Degree of domestication

The impact of domestication on the physiology and behaviour of fish is a new but widely discussed topic in the scientific world. However, further research is warranted. Only two fish species have been completely domesticated: carp (Cyprinus carpio carpio) and goldfish (Carassius auratus auratus) (Balon 2004). Other species still have reproductive cells acquired from wild populations, which may influence both their health and behaviour. With progressive domestication, susceptibility to stress decreases (Douxfils et al. 2011) and wild or partially domesticated fish demonstrate a higher tendency for aggressive behaviour than fish with a greater degree of domestication (Hedenskog et al. 2002). On the other hand, cannibalistic strains may arise during domestication, because the characteristics deemed by aquaculturists such as fast growth, may exacerbate cannibalism through increased size heterogeneity (Hecht and Pienaar 1993; Baras and Jobling 2002).

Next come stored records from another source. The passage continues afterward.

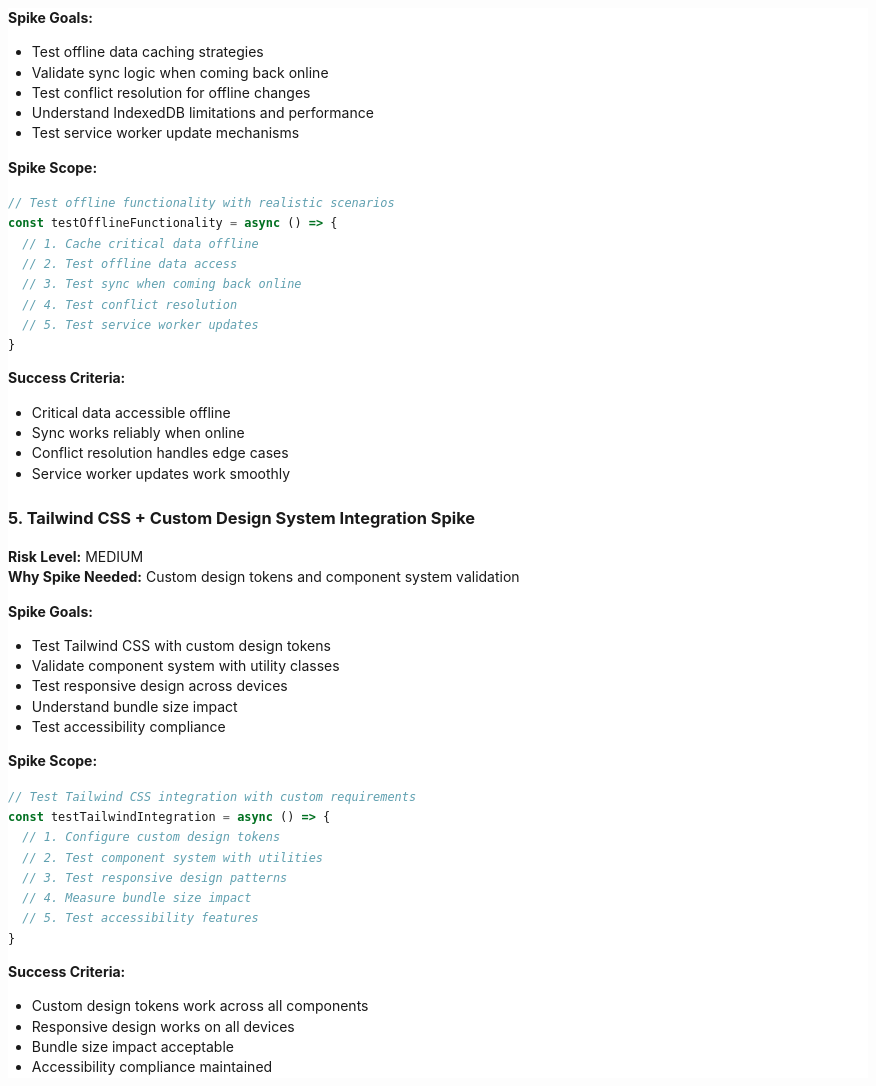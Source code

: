 **Spike Goals:**
- Test offline data caching strategies
- Validate sync logic when coming back online
- Test conflict resolution for offline changes
- Understand IndexedDB limitations and performance
- Test service worker update mechanisms

**Spike Scope:**
```typescript
// Test offline functionality with realistic scenarios
const testOfflineFunctionality = async () => {
  // 1. Cache critical data offline
  // 2. Test offline data access
  // 3. Test sync when coming back online
  // 4. Test conflict resolution
  // 5. Test service worker updates
}
```

**Success Criteria:**
- Critical data accessible offline
- Sync works reliably when online
- Conflict resolution handles edge cases
- Service worker updates work smoothly

### 5. **Tailwind CSS + Custom Design System Integration Spike**
**Risk Level:** MEDIUM  
**Why Spike Needed:** Custom design tokens and component system validation

**Spike Goals:**
- Test Tailwind CSS with custom design tokens
- Validate component system with utility classes
- Test responsive design across devices
- Understand bundle size impact
- Test accessibility compliance

**Spike Scope:**
```typescript
// Test Tailwind CSS integration with custom requirements
const testTailwindIntegration = async () => {
  // 1. Configure custom design tokens
  // 2. Test component system with utilities
  // 3. Test responsive design patterns
  // 4. Measure bundle size impact
  // 5. Test accessibility features
}
```

**Success Criteria:**
- Custom design tokens work across all components
- Responsive design works on all devices
- Bundle size impact acceptable
- Accessibility compliance maintained
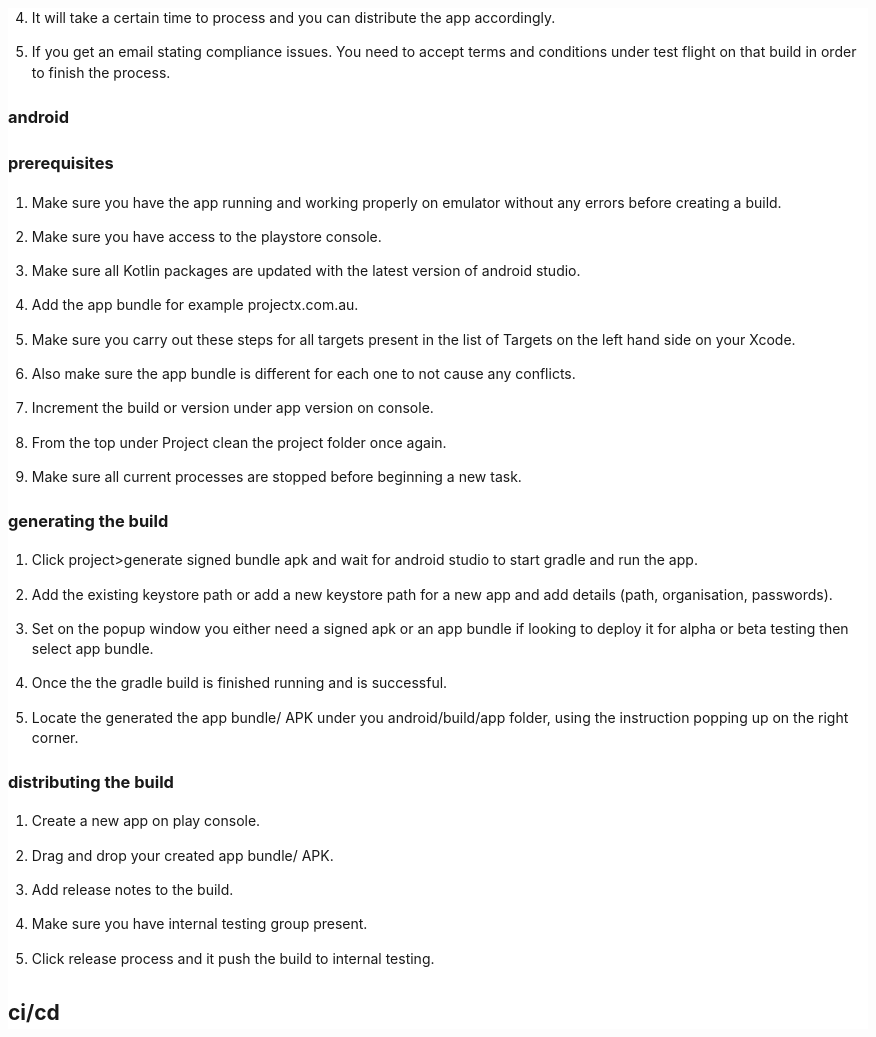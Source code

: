 4. It will take a certain time to process and you can distribute the app accordingly.

5. If you get an email stating compliance issues. You need to accept terms and conditions under test flight on that build in order to finish the process.

### android

### prerequisites

1. Make sure you have the app running and working properly on emulator without any errors before creating a build.

2. Make sure you have access to the playstore console.

3. Make sure all Kotlin packages are updated with the latest version of android studio.

4. Add the app bundle for example projectx.com.au.

5. Make sure you carry out these steps for all targets present in the list of Targets on the left hand side on your Xcode.

6. Also make sure the app bundle is different for each one to not cause any conflicts.

7. Increment the build or version under app version on console.

8. From the top under Project clean the project folder once again.

9. Make sure all current processes are stopped before beginning a new task.

### generating the build

1. Click project>generate signed bundle apk and wait for android studio to start gradle and run the app.

2. Add the existing keystore path or add a new keystore path for a new app and add details (path, organisation, passwords).

3. Set on the popup window you either need a signed apk or an app bundle if looking to deploy it for alpha or beta testing then select app bundle.

4. Once the the gradle build is finished running and is successful.

5. Locate the generated the app bundle/ APK under you android/build/app folder, using the instruction popping up on the right corner.

### distributing the build

1. Create a new app on play console.

2. Drag and drop your created app bundle/ APK.

3. Add release notes to the build.

4. Make sure you have internal testing group present.

5. Click release process and it push the build to internal testing.

## ci/cd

Health of stock and use of pharmaceuticals

The health condition of fish stocks is important regarding the possibility of the occurrence of cannibalism. Health problems and diseases can impair the growth of ill individuals, and increase the potential for cannibalism. In such cases, it is recommended to use therapeutics. One can choose between antibiotics for direct treatment or disinfectants as preventives. For food safety, the use of antibiotics should be limited as much as possible and they should not be overused. Subagja et al. (1999) demonstrated that use of disinfectants such as chloramine T and formalin in Asian catfish can significantly increase the survival rate and health status of fish stock.

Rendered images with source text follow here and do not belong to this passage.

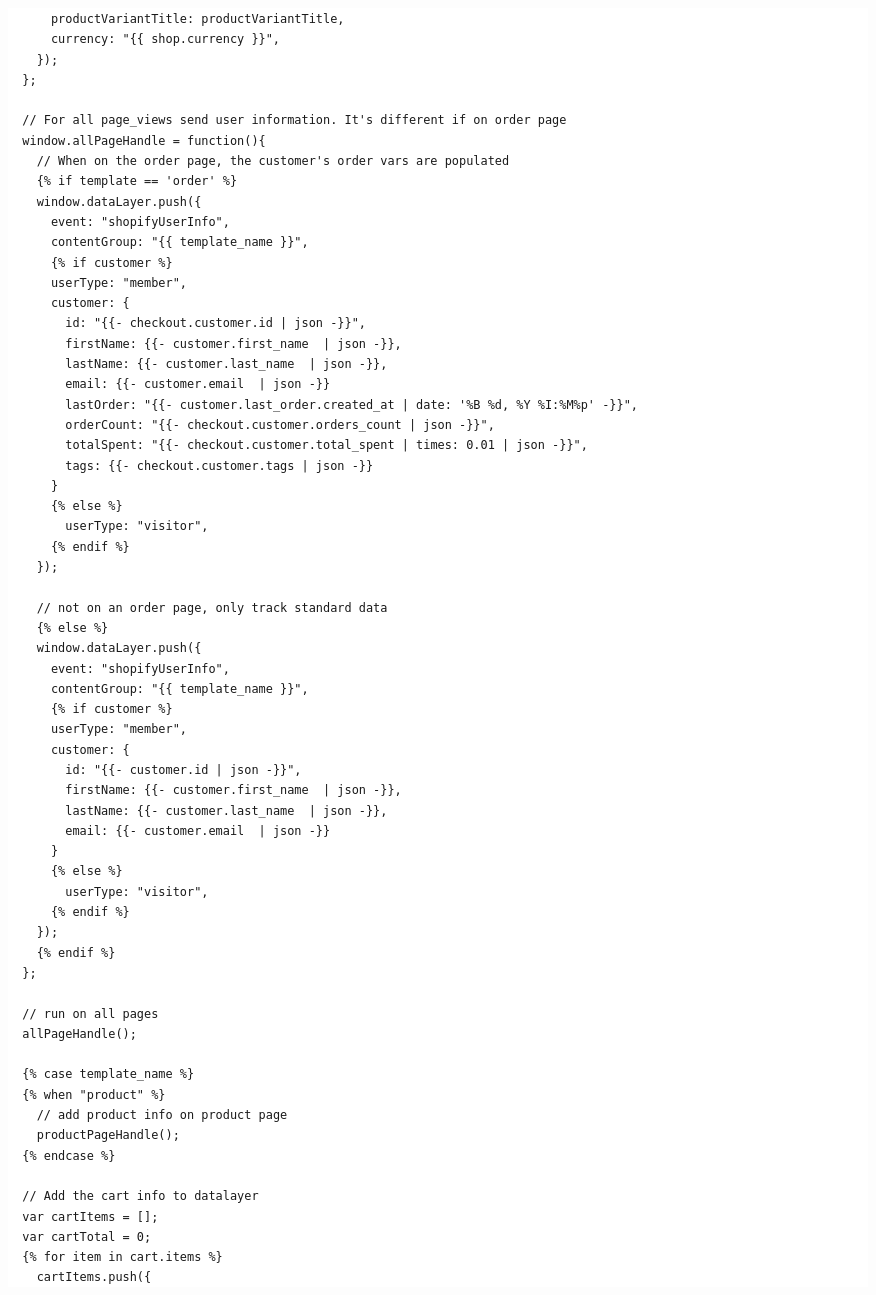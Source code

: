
 ```
      productVariantTitle: productVariantTitle,
      currency: "{{ shop.currency }}",
    });
  };

  // For all page_views send user information. It's different if on order page
  window.allPageHandle = function(){
    // When on the order page, the customer's order vars are populated
    {% if template == 'order' %}
    window.dataLayer.push({
      event: "shopifyUserInfo",
      contentGroup: "{{ template_name }}",
      {% if customer %}
      userType: "member",
      customer: {
        id: "{{- checkout.customer.id | json -}}",
        firstName: {{- customer.first_name  | json -}},
        lastName: {{- customer.last_name  | json -}},
        email: {{- customer.email  | json -}}
        lastOrder: "{{- customer.last_order.created_at | date: '%B %d, %Y %I:%M%p' -}}",
        orderCount: "{{- checkout.customer.orders_count | json -}}",
        totalSpent: "{{- checkout.customer.total_spent | times: 0.01 | json -}}",
        tags: {{- checkout.customer.tags | json -}}
      }
      {% else %}
        userType: "visitor",
      {% endif %}
    });
  
    // not on an order page, only track standard data
    {% else %}
    window.dataLayer.push({
      event: "shopifyUserInfo",
      contentGroup: "{{ template_name }}",
      {% if customer %}
      userType: "member",
      customer: {
        id: "{{- customer.id | json -}}",
        firstName: {{- customer.first_name  | json -}},
        lastName: {{- customer.last_name  | json -}},
        email: {{- customer.email  | json -}}
      }
      {% else %}
        userType: "visitor",
      {% endif %}
    });
    {% endif %}
  };

  // run on all pages
  allPageHandle();

  {% case template_name %}
  {% when "product" %}
    // add product info on product page
    productPageHandle();
  {% endcase %}

  // Add the cart info to datalayer
  var cartItems = [];
  var cartTotal = 0;
  {% for item in cart.items %}
    cartItems.push({
```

Another approach to pharmaceutical treatment is the use of sedatives to reduce the level of stress and, thereby, cannibalism. However, this would only be treating the symptoms and not the root cause of the stress. Moreover, such an approach may be economically unjustified and may raise doubts as to the quality and safety of animal origin food products, as it would require determining the residue level standards (Gomułka and Antychowicz 1999; Neiffer and Stamper 2009).

Summary

Cannibalism represents a problem under intensive commercial production of different fish species and is impossible to manage without understanding the factors impacting its occurrence and degree of severity. It is thus necessary to constantly expand the knowledge of biology and natural habitats of reared species and species which have been newly introduced to aquaculture. This is becoming even more important as aquaculture is continuously developing and an increasing number of species are being adapted to intensive rearing and breeding. The key is to include consideration of the phenomenon of cannibalism in selection and breeding programmes.

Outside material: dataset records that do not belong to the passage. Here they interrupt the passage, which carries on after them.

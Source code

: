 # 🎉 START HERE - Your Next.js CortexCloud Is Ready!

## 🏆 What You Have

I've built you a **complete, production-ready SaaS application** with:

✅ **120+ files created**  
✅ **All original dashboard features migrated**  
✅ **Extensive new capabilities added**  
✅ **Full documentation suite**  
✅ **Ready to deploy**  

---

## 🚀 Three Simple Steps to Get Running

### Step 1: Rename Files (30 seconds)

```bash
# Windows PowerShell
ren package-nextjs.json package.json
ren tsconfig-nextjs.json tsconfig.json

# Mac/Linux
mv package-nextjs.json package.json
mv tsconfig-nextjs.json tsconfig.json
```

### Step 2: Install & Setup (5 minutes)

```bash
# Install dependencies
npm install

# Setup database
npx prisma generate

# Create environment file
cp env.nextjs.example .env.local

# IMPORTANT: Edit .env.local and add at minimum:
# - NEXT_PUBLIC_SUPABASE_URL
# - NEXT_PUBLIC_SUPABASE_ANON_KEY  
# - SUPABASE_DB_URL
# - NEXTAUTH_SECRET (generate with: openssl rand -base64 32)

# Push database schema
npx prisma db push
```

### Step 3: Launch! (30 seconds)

Each case of cannibalism should be considered in the context of biology and specificity of a given species. There is not a single, universal preventive measure that would be equally effective in all species and for all types of cannibalism. In addition, a reduction in cannibalistic behaviour is not necessarily correlated with the best outcomes in production and, hence, the parameters should be carefully selected. Furthermore, there may need to be decisions made between fish survival and the final fish biomass.